The Hollywood Movie Machine seems to be determined to remake, re-imagine or adapt every book, computer game, novel, short story, play or song ever made. We’ve got the highly anticipated Watchmen movie due out soon, a heretical remake of The Day the Earth Stood Still and even a Far Cry movie from Uwe Boll with a mainly German principle cast.
I find it strange however that nobody has yet tried to adapt the four novels written by James Blish’s that make up the Cities in Flight series. They seem more than perfect for the big screen treatment, particularly the middle two books: A Life for the Stars and Earthman Come Home. The premise of the novels actually begs for a big screen adaptation, especially in the current climate where spectacle seems to be far more important than substance or even plot.
The four books primarily revolve around the city of New York, or more accurately Manhattan Island, which has left behind a polluted and increasingly authoritarian Earth and is wandering through the galaxy in search of work. This bizarre situation is made possible by the use of a MacGuffin called a spindizzy which through the magic of science creates an anti-gravity field around an object. The limitation of the device is that the efficiency and power of the device is inversely proportional to the mass lifted. Therefore it’s far more efficient to lift a city than to move a conventional spaceship. The cities themselves form a vast spacefaring culture where they trade their skills and advanced technology to various colonies and alien empires in return for supplies, food and raw materials. They refer to themselves as Okies in reference to the historical Okies who left the American Midwest during the 1930′s due to a combined effect of economic depression and the infamous Dust Bowl.
The first book They Shall Have Stars describes the development of the spindizzy and its associated effects on Earth. The western governments become more and more paranoid over the potential of the spindizzy and eventually execute the protagonist as a political threat after he reveals the science and existence of the spindizzy to the world. It’s interesting, but essentially a political thriller with a hint of espionage.

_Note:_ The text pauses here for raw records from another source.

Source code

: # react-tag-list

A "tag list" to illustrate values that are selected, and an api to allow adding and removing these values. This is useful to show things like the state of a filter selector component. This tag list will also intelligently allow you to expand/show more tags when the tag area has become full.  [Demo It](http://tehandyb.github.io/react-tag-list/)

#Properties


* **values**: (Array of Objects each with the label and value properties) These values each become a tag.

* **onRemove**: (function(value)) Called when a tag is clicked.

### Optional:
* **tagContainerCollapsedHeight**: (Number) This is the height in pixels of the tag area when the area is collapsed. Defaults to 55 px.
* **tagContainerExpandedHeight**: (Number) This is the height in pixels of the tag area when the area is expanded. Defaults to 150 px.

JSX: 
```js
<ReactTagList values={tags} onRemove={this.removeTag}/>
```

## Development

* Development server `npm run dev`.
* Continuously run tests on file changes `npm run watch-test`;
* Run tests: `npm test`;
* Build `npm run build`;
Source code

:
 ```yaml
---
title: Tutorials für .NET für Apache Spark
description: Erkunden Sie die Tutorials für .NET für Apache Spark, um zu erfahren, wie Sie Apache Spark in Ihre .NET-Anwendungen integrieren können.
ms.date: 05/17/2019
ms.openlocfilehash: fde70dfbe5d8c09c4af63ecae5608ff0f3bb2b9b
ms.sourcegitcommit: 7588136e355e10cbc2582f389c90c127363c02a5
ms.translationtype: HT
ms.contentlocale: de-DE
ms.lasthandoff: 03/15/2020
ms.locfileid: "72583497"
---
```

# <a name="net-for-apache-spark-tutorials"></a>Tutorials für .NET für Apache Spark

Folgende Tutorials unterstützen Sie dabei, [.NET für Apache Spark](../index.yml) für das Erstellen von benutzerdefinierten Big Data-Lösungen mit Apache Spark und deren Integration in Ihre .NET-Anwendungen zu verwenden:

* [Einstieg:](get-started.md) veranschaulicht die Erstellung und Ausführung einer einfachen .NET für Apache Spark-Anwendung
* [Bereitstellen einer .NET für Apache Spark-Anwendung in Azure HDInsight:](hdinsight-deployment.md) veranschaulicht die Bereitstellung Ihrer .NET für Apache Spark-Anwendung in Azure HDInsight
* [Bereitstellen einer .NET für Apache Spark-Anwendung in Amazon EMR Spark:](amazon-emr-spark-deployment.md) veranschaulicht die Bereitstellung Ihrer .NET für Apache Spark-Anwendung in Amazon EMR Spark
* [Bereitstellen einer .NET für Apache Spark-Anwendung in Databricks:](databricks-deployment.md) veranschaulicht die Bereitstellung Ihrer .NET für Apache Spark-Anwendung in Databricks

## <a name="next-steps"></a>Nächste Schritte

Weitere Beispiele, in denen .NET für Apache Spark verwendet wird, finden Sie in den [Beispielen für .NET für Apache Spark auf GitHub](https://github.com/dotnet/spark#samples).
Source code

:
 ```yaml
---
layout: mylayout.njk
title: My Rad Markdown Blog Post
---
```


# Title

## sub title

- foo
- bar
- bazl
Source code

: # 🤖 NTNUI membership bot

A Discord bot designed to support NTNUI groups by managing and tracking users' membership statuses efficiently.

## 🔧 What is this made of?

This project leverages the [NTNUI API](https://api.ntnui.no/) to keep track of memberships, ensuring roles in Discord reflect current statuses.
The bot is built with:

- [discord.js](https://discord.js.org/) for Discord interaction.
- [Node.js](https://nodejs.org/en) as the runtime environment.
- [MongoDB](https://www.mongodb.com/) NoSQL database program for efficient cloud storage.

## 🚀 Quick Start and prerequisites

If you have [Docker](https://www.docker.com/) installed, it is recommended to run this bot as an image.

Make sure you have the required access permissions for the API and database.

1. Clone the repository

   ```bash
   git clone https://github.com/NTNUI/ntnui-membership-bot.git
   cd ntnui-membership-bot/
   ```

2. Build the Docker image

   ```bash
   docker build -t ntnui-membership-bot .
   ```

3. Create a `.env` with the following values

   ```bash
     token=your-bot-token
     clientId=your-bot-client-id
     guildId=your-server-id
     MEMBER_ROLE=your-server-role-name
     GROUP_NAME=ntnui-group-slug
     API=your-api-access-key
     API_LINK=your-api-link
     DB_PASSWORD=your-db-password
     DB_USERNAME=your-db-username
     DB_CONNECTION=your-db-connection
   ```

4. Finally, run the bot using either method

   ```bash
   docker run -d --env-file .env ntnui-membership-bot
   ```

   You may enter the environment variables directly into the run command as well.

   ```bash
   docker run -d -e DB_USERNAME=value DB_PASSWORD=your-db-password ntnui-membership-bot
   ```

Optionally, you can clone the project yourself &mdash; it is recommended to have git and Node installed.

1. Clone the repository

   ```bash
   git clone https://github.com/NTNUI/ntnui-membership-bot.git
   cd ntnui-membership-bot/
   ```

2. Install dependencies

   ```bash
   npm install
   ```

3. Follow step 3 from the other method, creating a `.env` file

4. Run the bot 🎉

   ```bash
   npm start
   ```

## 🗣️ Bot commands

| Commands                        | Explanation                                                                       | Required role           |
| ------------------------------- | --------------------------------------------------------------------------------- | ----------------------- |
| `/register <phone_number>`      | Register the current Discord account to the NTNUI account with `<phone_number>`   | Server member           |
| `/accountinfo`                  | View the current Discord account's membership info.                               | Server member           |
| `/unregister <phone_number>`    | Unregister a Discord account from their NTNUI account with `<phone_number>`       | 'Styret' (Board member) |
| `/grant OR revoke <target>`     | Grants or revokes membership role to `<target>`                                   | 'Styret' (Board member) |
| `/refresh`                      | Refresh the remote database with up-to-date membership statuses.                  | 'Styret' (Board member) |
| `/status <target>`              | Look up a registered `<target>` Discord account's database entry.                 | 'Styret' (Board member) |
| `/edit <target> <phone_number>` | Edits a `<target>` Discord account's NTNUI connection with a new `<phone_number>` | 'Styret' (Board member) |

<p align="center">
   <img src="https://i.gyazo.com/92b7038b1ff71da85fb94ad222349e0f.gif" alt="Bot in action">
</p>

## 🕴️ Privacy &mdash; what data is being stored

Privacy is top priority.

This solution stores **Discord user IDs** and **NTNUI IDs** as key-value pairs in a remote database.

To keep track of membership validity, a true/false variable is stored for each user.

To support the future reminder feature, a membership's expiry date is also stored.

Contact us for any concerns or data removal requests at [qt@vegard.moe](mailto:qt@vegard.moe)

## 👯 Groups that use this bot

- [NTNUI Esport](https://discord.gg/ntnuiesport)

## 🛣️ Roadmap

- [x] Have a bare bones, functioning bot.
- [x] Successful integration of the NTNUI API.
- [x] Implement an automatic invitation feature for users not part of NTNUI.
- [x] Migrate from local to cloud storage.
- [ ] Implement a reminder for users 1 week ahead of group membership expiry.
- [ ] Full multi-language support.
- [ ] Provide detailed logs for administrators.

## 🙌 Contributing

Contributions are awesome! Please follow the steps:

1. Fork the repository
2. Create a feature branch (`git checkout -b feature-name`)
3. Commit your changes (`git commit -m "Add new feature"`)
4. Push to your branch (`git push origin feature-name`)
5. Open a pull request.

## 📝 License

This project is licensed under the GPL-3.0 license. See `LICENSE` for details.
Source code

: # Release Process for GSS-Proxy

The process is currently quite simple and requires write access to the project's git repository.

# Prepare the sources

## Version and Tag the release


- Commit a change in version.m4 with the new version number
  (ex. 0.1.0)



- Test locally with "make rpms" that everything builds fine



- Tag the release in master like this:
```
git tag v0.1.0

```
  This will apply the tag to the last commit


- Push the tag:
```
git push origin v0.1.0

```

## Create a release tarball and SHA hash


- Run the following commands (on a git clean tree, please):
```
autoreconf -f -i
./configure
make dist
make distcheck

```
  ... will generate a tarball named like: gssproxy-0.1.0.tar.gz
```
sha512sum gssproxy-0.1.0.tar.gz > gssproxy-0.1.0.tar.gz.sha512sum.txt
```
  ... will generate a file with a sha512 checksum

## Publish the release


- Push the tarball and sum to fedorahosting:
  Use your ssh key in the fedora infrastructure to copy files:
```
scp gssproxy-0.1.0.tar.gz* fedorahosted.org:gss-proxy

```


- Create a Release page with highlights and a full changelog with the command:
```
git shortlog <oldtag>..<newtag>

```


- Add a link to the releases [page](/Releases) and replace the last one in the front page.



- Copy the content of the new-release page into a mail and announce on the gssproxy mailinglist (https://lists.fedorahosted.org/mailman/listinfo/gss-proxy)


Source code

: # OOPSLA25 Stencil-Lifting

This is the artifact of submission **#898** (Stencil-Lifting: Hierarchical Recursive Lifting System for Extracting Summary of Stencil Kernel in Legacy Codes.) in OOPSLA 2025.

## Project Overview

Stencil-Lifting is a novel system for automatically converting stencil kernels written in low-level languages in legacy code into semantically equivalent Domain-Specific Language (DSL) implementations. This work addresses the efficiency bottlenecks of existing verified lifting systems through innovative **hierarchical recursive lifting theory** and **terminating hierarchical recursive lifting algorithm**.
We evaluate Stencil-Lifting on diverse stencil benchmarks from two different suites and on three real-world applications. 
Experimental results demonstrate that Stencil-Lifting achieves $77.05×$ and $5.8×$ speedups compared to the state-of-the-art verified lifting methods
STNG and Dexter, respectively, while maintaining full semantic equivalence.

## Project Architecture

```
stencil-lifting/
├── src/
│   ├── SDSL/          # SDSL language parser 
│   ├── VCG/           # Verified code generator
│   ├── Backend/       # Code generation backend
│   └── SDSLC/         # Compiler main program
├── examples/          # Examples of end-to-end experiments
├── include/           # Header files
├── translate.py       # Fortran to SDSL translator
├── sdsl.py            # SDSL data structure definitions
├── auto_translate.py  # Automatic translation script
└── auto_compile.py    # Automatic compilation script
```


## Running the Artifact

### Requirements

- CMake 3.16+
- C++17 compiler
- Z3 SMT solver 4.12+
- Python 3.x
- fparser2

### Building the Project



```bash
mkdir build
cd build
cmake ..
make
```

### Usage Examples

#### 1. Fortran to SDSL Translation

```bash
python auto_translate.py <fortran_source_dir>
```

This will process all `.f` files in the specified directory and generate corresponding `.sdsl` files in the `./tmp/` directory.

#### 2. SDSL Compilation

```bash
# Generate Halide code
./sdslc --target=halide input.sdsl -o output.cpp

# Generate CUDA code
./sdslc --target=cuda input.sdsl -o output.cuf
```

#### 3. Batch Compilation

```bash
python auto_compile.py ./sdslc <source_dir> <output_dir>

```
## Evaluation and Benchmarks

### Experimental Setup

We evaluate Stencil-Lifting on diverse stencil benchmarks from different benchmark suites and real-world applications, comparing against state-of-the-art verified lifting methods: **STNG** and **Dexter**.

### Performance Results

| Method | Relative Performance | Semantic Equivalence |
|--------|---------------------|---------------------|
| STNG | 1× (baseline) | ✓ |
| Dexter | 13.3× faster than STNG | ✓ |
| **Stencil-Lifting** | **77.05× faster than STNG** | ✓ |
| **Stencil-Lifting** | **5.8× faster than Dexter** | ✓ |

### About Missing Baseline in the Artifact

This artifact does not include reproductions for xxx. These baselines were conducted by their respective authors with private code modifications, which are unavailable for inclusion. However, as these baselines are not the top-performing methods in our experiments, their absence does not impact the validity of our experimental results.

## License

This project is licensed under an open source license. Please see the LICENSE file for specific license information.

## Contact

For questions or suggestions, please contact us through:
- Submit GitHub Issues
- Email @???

In the second book A life for the stars a young farm boy living near Scranton, Pennsylvania is accidentally caught up in the departure of the former mining city as it leaves for the stars. He survives several desperate and ill managed disasters before being traded along with many other undesirables to the much larger and successful New York.
The third novel follows the adventure of the boy and the city of New York itself as it travels amongst the stars in search of work. Eventually they reencounter the city of Scranton which has devolved into what the Okies call a Bindlestiff: a tramp city that survives by criminal activities rather than honest work. At the climax of the book the residents of New York install spindizzies on a planet in an effort to escape an increasingly hostile Earth based empire. The planet itself is thrown out of the Milky Way towards the Large Magellanic Cloud where it ultimately comes to rest.
The final book A Clash of Cymbals seems to run off at a tangent to the rest of the series. The New Yorkers discover that the universe is coming to an end imminently and they race to be at the epicentre of the collapse before another group in the belief that whoever is present at the exact time and space the universe ends will be able to shape the destiny of the next universe after a big bang. Weird is the only way to describe it.
I think a combination of the two middle books would work best. Have the protagonist wander aboard a city just as it departs for the stars and document his adventures aboard as he struggles against a tyrannical mayor. It’s a simple story with plenty of room for amazing visuals effects: it is a flying city after all. Hopefully a decent screenwriter, director and producer will take up the challenge and create a Sci-Fi masterwork that we can all enjoy, but I’ve got the feeling that if, or when it does come a film version will be a steaming pile of crap.
I can dream though.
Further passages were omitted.